> [INSTRUCTIONS TO FOLLOW] Retype the full set of records. Keep every character identical.
MATERIAL SHOWN Start Marker
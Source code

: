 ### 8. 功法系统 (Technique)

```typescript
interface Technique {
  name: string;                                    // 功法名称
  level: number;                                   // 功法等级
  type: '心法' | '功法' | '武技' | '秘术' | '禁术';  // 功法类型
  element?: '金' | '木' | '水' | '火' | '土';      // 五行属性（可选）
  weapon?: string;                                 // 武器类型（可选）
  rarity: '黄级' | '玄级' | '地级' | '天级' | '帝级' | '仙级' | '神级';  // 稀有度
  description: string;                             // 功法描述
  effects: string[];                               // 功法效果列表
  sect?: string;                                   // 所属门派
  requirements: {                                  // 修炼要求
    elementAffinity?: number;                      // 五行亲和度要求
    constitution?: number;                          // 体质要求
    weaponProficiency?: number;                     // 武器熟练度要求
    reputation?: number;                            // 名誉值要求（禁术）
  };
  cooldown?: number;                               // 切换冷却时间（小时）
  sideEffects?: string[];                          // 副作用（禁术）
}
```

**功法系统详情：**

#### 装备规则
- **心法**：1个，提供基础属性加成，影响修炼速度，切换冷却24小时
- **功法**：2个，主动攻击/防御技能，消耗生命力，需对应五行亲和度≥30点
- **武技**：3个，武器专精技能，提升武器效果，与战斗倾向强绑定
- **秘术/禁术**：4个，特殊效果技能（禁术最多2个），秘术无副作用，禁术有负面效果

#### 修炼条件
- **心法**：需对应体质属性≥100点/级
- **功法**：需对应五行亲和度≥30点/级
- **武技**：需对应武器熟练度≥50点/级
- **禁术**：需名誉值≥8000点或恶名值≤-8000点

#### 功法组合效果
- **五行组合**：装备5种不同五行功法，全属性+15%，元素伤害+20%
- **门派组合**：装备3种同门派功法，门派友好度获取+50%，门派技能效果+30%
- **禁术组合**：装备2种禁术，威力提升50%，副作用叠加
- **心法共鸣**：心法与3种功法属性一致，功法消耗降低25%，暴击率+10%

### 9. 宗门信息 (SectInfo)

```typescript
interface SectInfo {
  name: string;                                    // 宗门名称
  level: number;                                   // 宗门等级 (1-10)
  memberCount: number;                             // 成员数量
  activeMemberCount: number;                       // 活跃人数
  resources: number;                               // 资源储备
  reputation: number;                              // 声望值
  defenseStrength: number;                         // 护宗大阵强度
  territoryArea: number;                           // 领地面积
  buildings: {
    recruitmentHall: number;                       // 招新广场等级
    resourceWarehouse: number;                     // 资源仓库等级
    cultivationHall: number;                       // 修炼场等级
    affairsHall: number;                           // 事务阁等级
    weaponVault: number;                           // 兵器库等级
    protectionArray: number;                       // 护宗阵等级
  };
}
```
MATERIAL SHOWN End Marker
> [ANSWER TO THE EXERCISE]
Source code

: ### 8. 功法系统 (Technique)

```typescript
interface Technique {
  name: string;                                    // 功法名称
  level: number;                                   // 功法等级
  type: '心法' | '功法' | '武技' | '秘术' | '禁术';  // 功法类型
  element?: '金' | '木' | '水' | '火' | '土';      // 五行属性（可选）
  weapon?: string;                                 // 武器类型（可选）
  rarity: '黄级' | '玄级' | '地级' | '天级' | '帝级' | '仙级' | '神级';  // 稀有度
  description: string;                             // 功法描述
  effects: string[];                               // 功法效果列表
  sect?: string;                                   // 所属门派
  requirements: {                                  // 修炼要求
    elementAffinity?: number;                      // 五行亲和度要求
    constitution?: number;                          // 体质要求
    weaponProficiency?: number;                     // 武器熟练度要求
    reputation?: number;                            // 名誉值要求（禁术）
  };
  cooldown?: number;                               // 切换冷却时间（小时）
  sideEffects?: string[];                          // 副作用（禁术）
}
```

**功法系统详情：**

#### 装备规则
- **心法**：1个，提供基础属性加成，影响修炼速度，切换冷却24小时
- **功法**：2个，主动攻击/防御技能，消耗生命力，需对应五行亲和度≥30点
- **武技**：3个，武器专精技能，提升武器效果，与战斗倾向强绑定
- **秘术/禁术**：4个，特殊效果技能（禁术最多2个），秘术无副作用，禁术有负面效果

#### 修炼条件
- **心法**：需对应体质属性≥100点/级
- **功法**：需对应五行亲和度≥30点/级
- **武技**：需对应武器熟练度≥50点/级
- **禁术**：需名誉值≥8000点或恶名值≤-8000点

#### 功法组合效果
- **五行组合**：装备5种不同五行功法，全属性+15%，元素伤害+20%
- **门派组合**：装备3种同门派功法，门派友好度获取+50%，门派技能效果+30%
- **禁术组合**：装备2种禁术，威力提升50%，副作用叠加
- **心法共鸣**：心法与3种功法属性一致，功法消耗降低25%，暴击率+10%

### 9. 宗门信息 (SectInfo)

```typescript
interface SectInfo {
  name: string;                                    // 宗门名称
  level: number;                                   // 宗门等级 (1-10)
  memberCount: number;                             // 成员数量
  activeMemberCount: number;                       // 活跃人数
  resources: number;                               // 资源储备
  reputation: number;                              // 声望值
  defenseStrength: number;                         // 护宗大阵强度
  territoryArea: number;                           // 领地面积
  buildings: {
    recruitmentHall: number;                       // 招新广场等级
    resourceWarehouse: number;                     // 资源仓库等级
    cultivationHall: number;                       // 修炼场等级
    affairsHall: number;                           // 事务阁等级
    weaponVault: number;                           // 兵器库等级
    protectionArray: number;                       // 护宗阵等级
  };
}
```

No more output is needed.